## Data:
Content starts

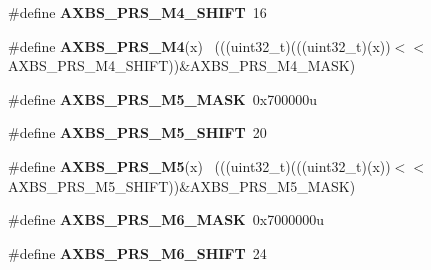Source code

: \begin{DoxyCompactItemize}
\item 
\hypertarget{group___a_x_b_s___register___masks_gaa5c41d2e8da4620d83b63f9ffb3878cd}{}\#define {\bfseries A\+X\+B\+S\+\_\+\+P\+R\+S\+\_\+\+M4\+\_\+\+S\+H\+I\+F\+T}~16\label{group___a_x_b_s___register___masks_gaa5c41d2e8da4620d83b63f9ffb3878cd}

\item 
\hypertarget{group___a_x_b_s___register___masks_ga41c0afaf3c47955a57a3628fb431d892}{}\#define {\bfseries A\+X\+B\+S\+\_\+\+P\+R\+S\+\_\+\+M4}(x)                                                  ~(((uint32\+\_\+t)(((uint32\+\_\+t)(x))$<$$<$A\+X\+B\+S\+\_\+\+P\+R\+S\+\_\+\+M4\+\_\+\+S\+H\+I\+F\+T))\&A\+X\+B\+S\+\_\+\+P\+R\+S\+\_\+\+M4\+\_\+\+M\+A\+S\+K)\label{group___a_x_b_s___register___masks_ga41c0afaf3c47955a57a3628fb431d892}

\item 
\hypertarget{group___a_x_b_s___register___masks_ga6fe3afeef7171b168ddfa8341c88b0dc}{}\#define {\bfseries A\+X\+B\+S\+\_\+\+P\+R\+S\+\_\+\+M5\+\_\+\+M\+A\+S\+K}~0x700000u\label{group___a_x_b_s___register___masks_ga6fe3afeef7171b168ddfa8341c88b0dc}

\item 
\hypertarget{group___a_x_b_s___register___masks_gabbebbaa7c8027c5ce2bfc3796cbdaac1}{}\#define {\bfseries A\+X\+B\+S\+\_\+\+P\+R\+S\+\_\+\+M5\+\_\+\+S\+H\+I\+F\+T}~20\label{group___a_x_b_s___register___masks_gabbebbaa7c8027c5ce2bfc3796cbdaac1}

\item 
\hypertarget{group___a_x_b_s___register___masks_gacbfcf23c1f81c3c93331d1573b22502e}{}\#define {\bfseries A\+X\+B\+S\+\_\+\+P\+R\+S\+\_\+\+M5}(x)                                                  ~(((uint32\+\_\+t)(((uint32\+\_\+t)(x))$<$$<$A\+X\+B\+S\+\_\+\+P\+R\+S\+\_\+\+M5\+\_\+\+S\+H\+I\+F\+T))\&A\+X\+B\+S\+\_\+\+P\+R\+S\+\_\+\+M5\+\_\+\+M\+A\+S\+K)\label{group___a_x_b_s___register___masks_gacbfcf23c1f81c3c93331d1573b22502e}

\item 
\hypertarget{group___a_x_b_s___register___masks_ga7c19858574d86df826048faa73e8d4c3}{}\#define {\bfseries A\+X\+B\+S\+\_\+\+P\+R\+S\+\_\+\+M6\+\_\+\+M\+A\+S\+K}~0x7000000u\label{group___a_x_b_s___register___masks_ga7c19858574d86df826048faa73e8d4c3}

\item 
\hypertarget{group___a_x_b_s___register___masks_gab9f6b39262ff948c4fa802f4836d08a5}{}\#define {\bfseries A\+X\+B\+S\+\_\+\+P\+R\+S\+\_\+\+M6\+\_\+\+S\+H\+I\+F\+T}~24\label{group___a_x_b_s___register___masks_gab9f6b39262ff948c4fa802f4836d08a5}


\end{DoxyCompactItemize}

Content ends

## What to produce:
Report how many lines of the listing carry the word "DoxyCompactItemize", and add nothing.

## Solution:
2